(Dataset entries)
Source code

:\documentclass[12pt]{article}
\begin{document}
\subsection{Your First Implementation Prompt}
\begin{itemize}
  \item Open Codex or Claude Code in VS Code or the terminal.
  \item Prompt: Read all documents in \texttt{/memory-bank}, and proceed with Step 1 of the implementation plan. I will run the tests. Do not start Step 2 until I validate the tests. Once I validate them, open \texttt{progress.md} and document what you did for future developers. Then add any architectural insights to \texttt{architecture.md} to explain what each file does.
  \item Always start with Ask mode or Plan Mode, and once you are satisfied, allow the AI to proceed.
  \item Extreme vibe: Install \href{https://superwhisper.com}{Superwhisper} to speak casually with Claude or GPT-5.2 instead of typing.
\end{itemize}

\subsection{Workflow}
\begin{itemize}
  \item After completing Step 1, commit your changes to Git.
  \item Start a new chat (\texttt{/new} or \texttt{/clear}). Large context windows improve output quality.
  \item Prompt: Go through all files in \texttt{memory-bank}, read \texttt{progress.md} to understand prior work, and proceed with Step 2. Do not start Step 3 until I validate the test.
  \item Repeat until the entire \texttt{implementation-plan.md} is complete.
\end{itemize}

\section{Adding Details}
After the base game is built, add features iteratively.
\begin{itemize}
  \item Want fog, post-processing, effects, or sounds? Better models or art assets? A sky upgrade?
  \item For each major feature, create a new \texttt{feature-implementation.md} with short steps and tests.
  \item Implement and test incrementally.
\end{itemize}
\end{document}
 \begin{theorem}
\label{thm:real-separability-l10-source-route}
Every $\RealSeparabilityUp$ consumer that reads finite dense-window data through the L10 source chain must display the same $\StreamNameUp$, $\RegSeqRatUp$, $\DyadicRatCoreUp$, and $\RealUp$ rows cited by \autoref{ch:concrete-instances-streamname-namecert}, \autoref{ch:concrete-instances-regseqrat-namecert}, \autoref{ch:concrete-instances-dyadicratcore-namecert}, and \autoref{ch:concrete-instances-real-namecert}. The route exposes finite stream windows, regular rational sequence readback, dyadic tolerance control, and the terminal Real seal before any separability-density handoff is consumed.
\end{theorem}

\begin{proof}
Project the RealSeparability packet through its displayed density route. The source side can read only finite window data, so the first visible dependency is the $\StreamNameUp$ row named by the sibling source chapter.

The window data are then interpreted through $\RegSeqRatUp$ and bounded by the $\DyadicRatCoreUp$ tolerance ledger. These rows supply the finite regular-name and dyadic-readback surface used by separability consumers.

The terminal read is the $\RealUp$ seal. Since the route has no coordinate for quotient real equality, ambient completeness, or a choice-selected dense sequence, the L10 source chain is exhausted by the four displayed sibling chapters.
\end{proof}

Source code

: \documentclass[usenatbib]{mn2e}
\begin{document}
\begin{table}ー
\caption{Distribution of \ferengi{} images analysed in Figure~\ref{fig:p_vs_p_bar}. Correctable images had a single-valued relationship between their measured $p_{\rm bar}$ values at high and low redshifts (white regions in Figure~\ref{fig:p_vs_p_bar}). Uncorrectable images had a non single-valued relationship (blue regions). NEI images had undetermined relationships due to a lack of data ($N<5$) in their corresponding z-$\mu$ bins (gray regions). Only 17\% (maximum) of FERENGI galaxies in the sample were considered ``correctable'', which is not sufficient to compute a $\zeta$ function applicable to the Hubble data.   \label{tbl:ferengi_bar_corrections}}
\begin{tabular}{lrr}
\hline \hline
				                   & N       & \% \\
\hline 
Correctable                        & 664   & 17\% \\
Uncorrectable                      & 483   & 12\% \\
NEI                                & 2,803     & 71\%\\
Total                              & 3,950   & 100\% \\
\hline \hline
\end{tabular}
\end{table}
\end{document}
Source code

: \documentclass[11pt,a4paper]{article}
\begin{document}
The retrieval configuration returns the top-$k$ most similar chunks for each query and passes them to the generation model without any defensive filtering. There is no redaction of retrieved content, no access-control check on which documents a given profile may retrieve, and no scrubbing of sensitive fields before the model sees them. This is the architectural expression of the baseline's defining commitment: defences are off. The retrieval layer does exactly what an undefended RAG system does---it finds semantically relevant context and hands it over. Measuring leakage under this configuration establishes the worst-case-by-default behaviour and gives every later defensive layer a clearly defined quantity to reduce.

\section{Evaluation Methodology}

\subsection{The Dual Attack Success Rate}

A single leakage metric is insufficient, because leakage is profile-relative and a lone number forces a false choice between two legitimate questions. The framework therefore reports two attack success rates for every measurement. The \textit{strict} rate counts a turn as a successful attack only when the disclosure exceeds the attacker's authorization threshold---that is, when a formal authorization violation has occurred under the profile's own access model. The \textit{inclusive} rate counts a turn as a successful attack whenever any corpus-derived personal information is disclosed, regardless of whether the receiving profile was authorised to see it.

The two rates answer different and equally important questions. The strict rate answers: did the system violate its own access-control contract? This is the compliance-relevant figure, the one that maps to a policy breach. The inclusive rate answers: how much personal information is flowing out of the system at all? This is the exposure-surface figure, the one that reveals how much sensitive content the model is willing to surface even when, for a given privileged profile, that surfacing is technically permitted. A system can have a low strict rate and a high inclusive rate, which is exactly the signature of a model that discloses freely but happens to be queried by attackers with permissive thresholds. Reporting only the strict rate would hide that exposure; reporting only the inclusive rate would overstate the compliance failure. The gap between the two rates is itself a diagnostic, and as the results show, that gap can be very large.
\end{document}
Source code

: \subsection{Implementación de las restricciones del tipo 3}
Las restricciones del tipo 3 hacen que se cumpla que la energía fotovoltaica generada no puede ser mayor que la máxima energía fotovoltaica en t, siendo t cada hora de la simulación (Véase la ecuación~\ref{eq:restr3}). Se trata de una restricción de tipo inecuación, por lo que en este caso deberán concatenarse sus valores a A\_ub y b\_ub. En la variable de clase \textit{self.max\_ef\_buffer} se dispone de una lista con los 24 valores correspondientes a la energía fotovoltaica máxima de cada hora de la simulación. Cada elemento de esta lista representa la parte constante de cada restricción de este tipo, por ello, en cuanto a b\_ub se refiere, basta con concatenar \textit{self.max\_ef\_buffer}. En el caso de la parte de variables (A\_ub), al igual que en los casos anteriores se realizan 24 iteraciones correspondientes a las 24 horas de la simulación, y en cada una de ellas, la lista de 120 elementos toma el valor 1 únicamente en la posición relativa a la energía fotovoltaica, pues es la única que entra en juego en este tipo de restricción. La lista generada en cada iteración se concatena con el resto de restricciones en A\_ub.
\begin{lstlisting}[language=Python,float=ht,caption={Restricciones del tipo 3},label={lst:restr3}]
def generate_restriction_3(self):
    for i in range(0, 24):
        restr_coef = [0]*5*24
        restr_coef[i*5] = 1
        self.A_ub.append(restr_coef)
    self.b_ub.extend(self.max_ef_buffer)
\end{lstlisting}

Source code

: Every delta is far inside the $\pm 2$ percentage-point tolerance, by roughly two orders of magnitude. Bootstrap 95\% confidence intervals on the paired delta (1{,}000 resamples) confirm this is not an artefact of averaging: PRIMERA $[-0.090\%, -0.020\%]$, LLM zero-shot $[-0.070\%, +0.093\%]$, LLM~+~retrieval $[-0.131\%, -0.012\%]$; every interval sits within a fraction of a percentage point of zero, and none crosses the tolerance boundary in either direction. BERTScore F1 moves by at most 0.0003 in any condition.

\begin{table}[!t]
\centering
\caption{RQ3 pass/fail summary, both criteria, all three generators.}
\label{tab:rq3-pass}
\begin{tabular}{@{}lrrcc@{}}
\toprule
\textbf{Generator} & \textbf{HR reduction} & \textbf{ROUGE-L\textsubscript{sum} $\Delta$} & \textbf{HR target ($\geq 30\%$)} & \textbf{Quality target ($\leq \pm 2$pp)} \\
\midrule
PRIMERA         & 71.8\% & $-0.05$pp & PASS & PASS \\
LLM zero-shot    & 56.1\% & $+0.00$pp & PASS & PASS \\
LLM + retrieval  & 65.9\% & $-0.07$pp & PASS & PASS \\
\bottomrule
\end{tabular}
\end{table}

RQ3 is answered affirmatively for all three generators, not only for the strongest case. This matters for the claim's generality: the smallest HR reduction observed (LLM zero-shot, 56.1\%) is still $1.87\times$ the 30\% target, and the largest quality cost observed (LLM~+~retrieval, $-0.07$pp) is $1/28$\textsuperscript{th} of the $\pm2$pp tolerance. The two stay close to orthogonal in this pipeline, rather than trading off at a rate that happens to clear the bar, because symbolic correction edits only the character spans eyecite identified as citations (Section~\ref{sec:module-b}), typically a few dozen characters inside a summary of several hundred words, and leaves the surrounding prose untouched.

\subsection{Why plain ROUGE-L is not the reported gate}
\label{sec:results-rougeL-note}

#### [Brief]
For the word "zero", how many lines in the records above contain it? Answer with the number and nothing else.

#### [Written response]
3